You don't have to be French to enjoy this exhaustive and exhausting study of one of the great icons of American comedy. It's exhaustive because Levy, a former senior editor at American Film, includes all aspects, personal and showbiz, of his subject's life and exhausting because the reader will tire from merely keeping track of Lewis's life. The insightful first chapters explain a lot about the personality we have all seen and read about. This thread carries over to the chapters on Lewis and Dean Martin, a team that remained on top of the heap for a decade. The contrast between the two personalities made for years of great entertainment but ultimately brought about the demise of the partnership. Levy's story of what happened to Lewis's career thereafter is a fascinating look at the entertainment industry, fickle audiences, and a star who had a tough time fitting into a genre as he aged. Broad in scope yet minutely detailed, this work covers the many sides of Lewis: dark, lonely, generous, childish, frightened, yet always the comedian. Recommended for most collections.-Judy Hauser, Oakland Sch., Waterford, Mich.
Put your mitts together for this "sock" biography of one of the last of the great entertainers.

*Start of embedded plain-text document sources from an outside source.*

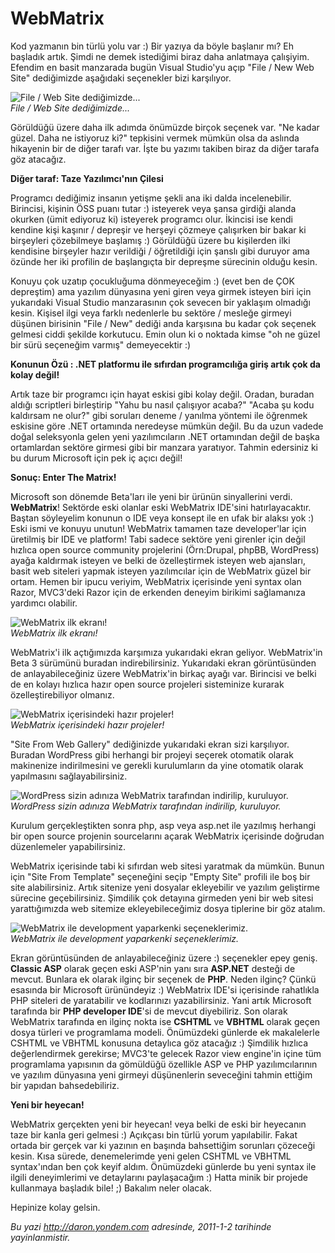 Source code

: # WebMatrix 

Kod yazmanın bin türlü yolu var :) Bir yazıya da böyle başlanır mı? Eh
başladık artık. Şimdi ne demek istediğimi biraz daha anlatmaya
çalışiyim. Efendim en basit manzarada bugün Visual Studio'yu açıp "File
/ New Web Site" dediğimizde aşağıdaki seçenekler bizi karşılıyor.

![File / Web Site
dediğimizde...](../media/WebMatrix/01012011_1.png)\
*File / Web Site dediğimizde...*

Görüldüğü üzere daha ilk adımda önümüzde birçok seçenek var. "Ne kadar
güzel. Daha ne istiyoruz ki?" tepkisini vermek mümkün olsa da aslında
hikayenin bir de diğer tarafı var. İşte bu yazımı takiben biraz da diğer
tarafa göz atacağız.

**Diğer taraf: Taze Yazılımcı'nın Çilesi**

Programcı dediğimiz insanın yetişme şekli ana iki dalda incelenebilir.
Birincisi, kişinin ÖSS puanı tutar :) isteyerek veya şansa girdiği
alanda okurken (ümit ediyoruz ki) isteyerek programcı olur. İkincisi ise
kendi kendine kişi kaşınır / depreşir ve herşeyi çözmeye çalışırken bir
bakar ki birşeyleri çözebilmeye başlamış :) Görüldüğü üzere bu
kişilerden ilki kendisine birşeyler hazır verildiği / öğretildiği için
şanslı gibi duruyor ama özünde her iki profilin de başlangıçta bir
depreşme sürecinin olduğu kesin.

Konuyu çok uzatıp çocukluğuma dönmeyeceğim :) (evet ben de ÇOK
depreştim) ama yazılım dünyasına yeni giren veya girmek isteyen biri
için yukarıdaki Visual Studio manzarasının çok sevecen bir yaklaşım
olmadığı kesin. Kişisel ilgi veya farklı nedenlerle bu sektöre / mesleğe
girmeyi düşünen birisinin "File / New" dediği anda karşısına bu kadar
çok seçenek gelmesi ciddi şekilde korkutucu. Emin olun ki o noktada
kimse "oh ne güzel bir sürü seçeneğim varmış" demeyecektir :)

**Konunun Özü : .NET platformu ile sıfırdan programcılığa giriş artık
çok da kolay değil!**

Artık taze bir programcı için hayat eskisi gibi kolay değil. Oradan,
buradan aldığı scriptleri birleştirip "Yahu bu nasıl çalışıyor acaba?"
"Acaba şu kodu kaldırsam ne olur?" gibi soruları deneme / yanılma
yöntemi ile öğrenmek eskisine göre .NET ortamında neredeyse mümkün
değil. Bu da uzun vadede doğal seleksyonla gelen yeni yazılımcıların
.NET ortamından değil de başka ortamlardan sektöre girmesi gibi bir
manzara yaratıyor. Tahmin edersiniz ki bu durum Microsoft için pek iç
açıcı değil!

**Sonuç: Enter The Matrix!**

Microsoft son dönemde Beta'ları ile yeni bir ürünün sinyallerini verdi.
**WebMatrix**! Sektörde eski olanlar eski WebMatrix IDE'sini
hatırlayacaktır. Baştan söyleyelim konunun o IDE veya konsept ile en
ufak bir alaksı yok :) Eski ismi ve konuyu unutun! WebMatrix tamamen
taze developer'lar için üretilmiş bir IDE ve platform! Tabi sadece
sektöre yeni girenler için değil hızlıca open source community
projelerini (Örn:Drupal, phpBB, WordPress) ayağa kaldırmak isteyen ve
belki de özelleştirmek isteyen web ajansları, basit web siteleri yapmak
isteyen yazılımcılar için de WebMatrix güzel bir ortam. Hemen bir ipucu
veriyim, WebMatrix içerisinde yeni syntax olan Razor, MVC3'deki Razor
için de erkenden deneyim birikimi sağlamanıza yardımcı olabilir.

![WebMatrix ilk
ekranı!](../media/WebMatrix/01012011_1.jpg)\
*WebMatrix ilk ekranı!*

WebMatrix'i ilk açtığımızda karşımıza yukarıdaki ekran geliyor.
WebMatrix'in Beta 3 sürümünü buradan indirebilirsiniz. Yukarıdaki ekran
görüntüsünden de anlayabileceğiniz üzere WebMatrix'in birkaç ayağı var.
Birincisi ve belki de en kolayı hızlıca hazır open source projeleri
sisteminize kurarak özelleştirebiliyor olmanız.

![WebMatrix içerisindeki hazır
projeler!](../media/WebMatrix/01012011_4.png)\
*WebMatrix içerisindeki hazır projeler!*

"Site From Web Gallery" dediğinizde yukarıdaki ekran sizi karşılıyor.
Buradan WordPress gibi herhangi bir projeyi seçerek otomatik olarak
makinenize indirilmesini ve gerekli kurulumların da yine otomatik olarak
yapılmasını sağlayabilirsiniz.

![WordPress sizin adınıza WebMatrix tarafından indirilip,
kuruluyor.](../media/WebMatrix/01012011_2.jpg)\
*WordPress sizin adınıza WebMatrix tarafından indirilip, kuruluyor.*

Kurulum gerçekleştikten sonra php, asp veya asp.net ile yazılmış
herhangi bir open source projenin sourcelarını açarak WebMatrix
içerisinde doğrudan düzenlemeler yapabilirsiniz.

WebMatrix içerisinde tabi ki sıfırdan web sitesi yaratmak da mümkün.
Bunun için "Site From Template" seçeneğini seçip "Empty Site" profili
ile boş bir site alabilirsiniz. Artık sitenize yeni dosyalar ekleyebilir
ve yazılım geliştirme sürecine geçebilirsiniz. Şimdilik çok detayına
girmeden yeni bir web sitesi yarattığımızda web sitemize
ekleyebileceğimiz dosya tiplerine bir göz atalım.

![WebMatrix ile development yaparkenki
seçeneklerimiz.](../media/WebMatrix/01012011_3.png)\
*WebMatrix ile development yaparkenki seçeneklerimiz.*

Ekran görüntüsünden de anlayabileceğiniz üzere :) seçenekler epey geniş.
**Classic ASP** olarak geçen eski ASP'nin yanı sıra **ASP.NET** desteği
de mevcut. Bunlara ek olarak ilginç bir seçenek de **PHP**. Neden
ilginç? Çünkü esasında bir Microsoft ürünündeyiz :) WebMatrix IDE'si
içerisinde rahatlıkla PHP siteleri de yaratabilir ve kodlarınızı
yazabilirsiniz. Yani artık Microsoft tarafında bir **PHP developer
IDE**'si de mevcut diyebiliriz. Son olarak WebMatrix tarafında en ilginç
nokta ise **CSHTML** ve **VBHTML** olarak geçen dosya türleri ve
programlama modeli. Önümüzdeki günlerde ek makalelerle CSHTML ve VBHTML
konusuna detaylıca göz atacağız :) Şimdilik hızlıca değerlendirmek
gerekirse; MVC3'te gelecek Razor view engine'in içine tüm programlama
yapısının da gömüldüğü özellikle ASP ve PHP yazılımcılarının ve yazılım
dünyasına yeni girmeyi düşünenlerin seveceğini tahmin ettiğim bir
yapıdan bahsedebiliriz.

**Yeni bir heyecan!**

WebMatrix gerçekten yeni bir heyecan! veya belki de eski bir heyecanın
taze bir kanla geri gelmesi :) Açıkçası bin türlü yorum yapılabilir.
Fakat ortada bir gerçek var ki yazının en başında bahsettiğim sorunları
çözeceği kesin. Kısa sürede, denemelerimde yeni gelen CSHTML ve VBHTML
syntax'ından ben çok keyif aldım. Önümüzdeki günlerde bu yeni syntax ile
ilgili deneyimlerimi ve detaylarını paylaşacağım :) Hatta minik bir
projede kullanmaya başladık bile! ;) Bakalım neler olacak.

Hepinize kolay gelsin.


*Bu yazi http://daron.yondem.com adresinde, 2011-1-2 tarihinde yayinlanmistir.* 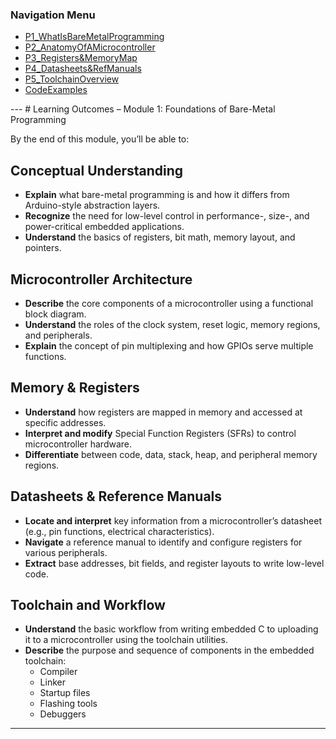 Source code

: <h3>Navigation Menu</h3>
<ul>
  <li><a href="P1_WhatIsBareMetalProgramming.md">P1_WhatIsBareMetalProgramming</a></li>
  <li><a href="P2_AnatomyOfAMicrocontroller.md">P2_AnatomyOfAMicrocontroller</a></li>
  <li><a href="P3_Registers&MemoryMap.md">P3_Registers&MemoryMap</a></li>
  <li><a href="P4_Datasheets&RefManuals.md">P4_Datasheets&RefManuals</a></li>
  <li><a href="P5_ToolchainOverview.md">P5_ToolchainOverview</a></li>
  <li><a href="CodeExamples.md">CodeExamples</a></li>
</ul>
---
# Learning Outcomes – Module 1: Foundations of Bare-Metal Programming

By the end of this module, you’ll be able to:

## Conceptual Understanding

- **Explain** what bare-metal programming is and how it differs from Arduino-style abstraction layers.
- **Recognize** the need for low-level control in performance-, size-, and power-critical embedded applications.
- **Understand** the basics of registers, bit math, memory layout, and pointers.

## Microcontroller Architecture

- **Describe** the core components of a microcontroller using a functional block diagram.
- **Understand** the roles of the clock system, reset logic, memory regions, and peripherals.
- **Explain** the concept of pin multiplexing and how GPIOs serve multiple functions.

## Memory & Registers

- **Understand** how registers are mapped in memory and accessed at specific addresses.
- **Interpret and modify** Special Function Registers (SFRs) to control microcontroller hardware.
- **Differentiate** between code, data, stack, heap, and peripheral memory regions.

## Datasheets & Reference Manuals

- **Locate and interpret** key information from a microcontroller’s datasheet (e.g., pin functions, electrical characteristics).
- **Navigate** a reference manual to identify and configure registers for various peripherals.
- **Extract** base addresses, bit fields, and register layouts to write low-level code.

## Toolchain and Workflow

- **Understand** the basic workflow from writing embedded C to uploading it to a microcontroller using the toolchain utilities.
- **Describe** the purpose and sequence of components in the embedded toolchain:
  - Compiler
  - Linker
  - Startup files
  - Flashing tools
  - Debuggers

---
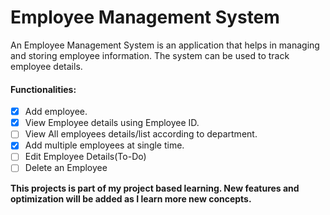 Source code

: # Employee Management System

An Employee Management System is an application that helps in managing and storing employee information. The system can be used to track employee details.

#### Functionalities:
- [x] Add employee.
- [x] View Employee details using Employee ID.
- [ ] View All employees details/list according to department.
- [X] Add multiple employees at single time.
- [ ] Edit Employee Details(To-Do)
- [ ] Delete an Employee

**This projects is part of my project based learning. New features and optimization will be added as I learn more new concepts.**
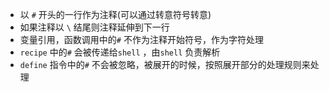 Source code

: * 以 `#` 开头的一行作为注释(可以通过转意符号转意)
* 如果注释以 `\`  结尾则注释延伸到下一行
* 变量引用，函数调用中的`#` 不作为注释开始符号，作为字符处理
* `recipe` 中的`#` 会被传递给`shell` ，由`shell` 负责解析
* `define` 指令中的`#` 不会被忽略，被展开的时候，按照展开部分的处理规则来处理

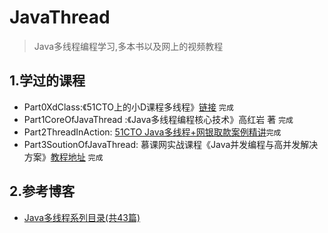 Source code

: # JavaThread
> Java多线程编程学习,多本书以及网上的视频教程

## 1.学过的课程

+ Part0XdClass:《51CTO上的小D课程多线程》[链接](http://edu.51cto.com/course/15466.html) `完成`
+ Part1CoreOfJavaThread :《Java多线程编程核心技术》高红岩 著 `完成`
+ Part2ThreadInAction: [51CTO Java多线程+网银取款案例精讲](http://edu.51cto.com/course/14312.html)`完成`
+ Part3SoutionOfJavaThread: 慕课网实战课程《Java并发编程与高并发解决方案》[教程地址](https://coding.imooc.com/class/195.html) `完成`

## 2.参考博客

+ [Java多线程系列目录(共43篇)](https://www.cnblogs.com/skywang12345/p/java_threads_category.html)

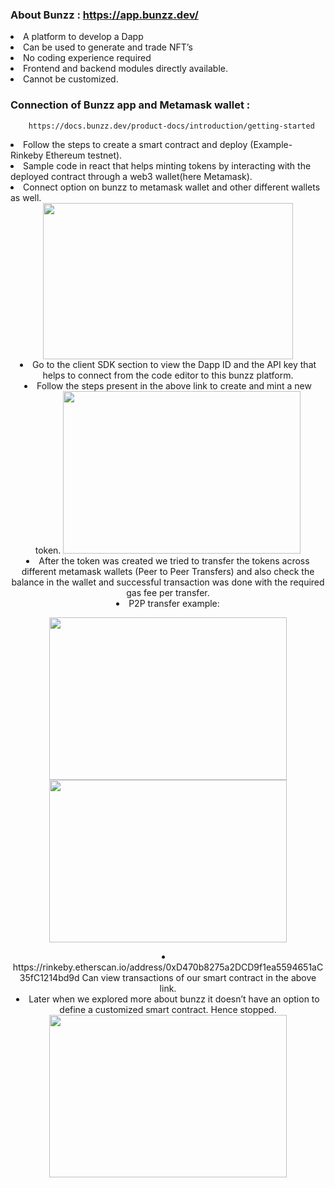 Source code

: ### About Bunzz : https://app.bunzz.dev/
<li>A platform to develop a Dapp
<li>Can be used to generate and trade NFT’s
<li>No coding experience required
<li>Frontend and backend modules directly available.
<li>Cannot be customized.


### Connection of Bunzz app and Metamask wallet :
        https://docs.bunzz.dev/product-docs/introduction/getting-started
<li>Follow the steps  to create a  smart contract and deploy  (Example- Rinkeby Ethereum testnet).
<li>Sample code in react that helps minting tokens by interacting with the deployed contract through a web3 wallet(here Metamask).
<li>Connect option on bunzz to metamask wallet and other different wallets as well.
<center><img src="https://github.com/digidrills/web3-samples/tree/main/docs/figures/2.png" width="400px" height="250px"><center/>





<li>Go to the client SDK section to view the Dapp ID and the API key that helps to connect from the code editor to this bunzz platform.
<li>Follow the steps present in the above link to create and mint a new token.
<img src="https://github.com/digidrills/web3-samples/tree/main/docs/figures/2.png" width="380" height="260">

<li>After the token was created we tried to transfer the tokens across different metamask wallets (Peer to Peer Transfers) and also check the balance in the wallet and successful transaction was done with the required gas fee per transfer.
<li>P2P transfer example:
 <p float="left">
<img src="https://github.com/digidrills/web3-samples/tree/main/docs/figures/3.png" width="380" height="260">
<img src="https://github.com/digidrills/web3-samples/tree/main/docs/figures/4.png" width="380" height="260">
</p>

<li>https://rinkeby.etherscan.io/address/0xD470b8275a2DCD9f1ea5594651aC35fC1214bd9d
Can view transactions of our smart contract in the above link.
<li>Later when we explored more about bunzz it doesn’t have an option to define a customized smart contract. Hence stopped.
  <img src="https://github.com/digidrills/web3-samples/tree/main/docs/figures/5.png" width="380" height="260">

Few entertainers have inspired such irrational excesses of bile and adoration as actor, director, occasional songster, and Muscular Dystrophy Association pitchman Jerry Lewis. On one hand, he is reviled as a crude, mean-spirited, one-trick putz. Yet in Europe he is feted as a misunderstood comic genius; the French even went so far as to make him a commander of their Legion of Honor. Levy, a film critic for The Oregonian, convincingly demonstrates that both sides are right. Like a dark variety show, Jerry certainly offers something for everyone to hate. He has lived a breathtaking Hollywood excess (traveling everywhere with 75 pieces of luggage, never wearing the same socks twice), and some of his 50-plus films are embarrassingly badmawkish, sentimental, often wildly unfunny. But he also has created a number of comic masterpieces, most notably The Nutty Professor and The Patsy. Even his worst films have their moments of redeeming comic brilliance. No wonder then that Jerry has influenced the very shape of modern comedy. Comedians from Robin Williams to Woody Allen to that vile epigone Jim Carrey have drawn inspiration from the free-form id- driven comic style Lewis created. He began his career in the dying days of vaudeville, playing in small venues to little notice until a chance double-bill with the almost equally unsuccessful Dean Martin. By his late 20s, despite a nasty split with Martin, Lewis was the most popular, best-paid entertainer in America. Twenty years later, he was a ridiculed has-been.
Marred only by a lack of a bibliography and footnotes, this scrupulous, skillful, incessantly fair account should go a long way toward restoring Lewis to his proper place in the entertainment firmament.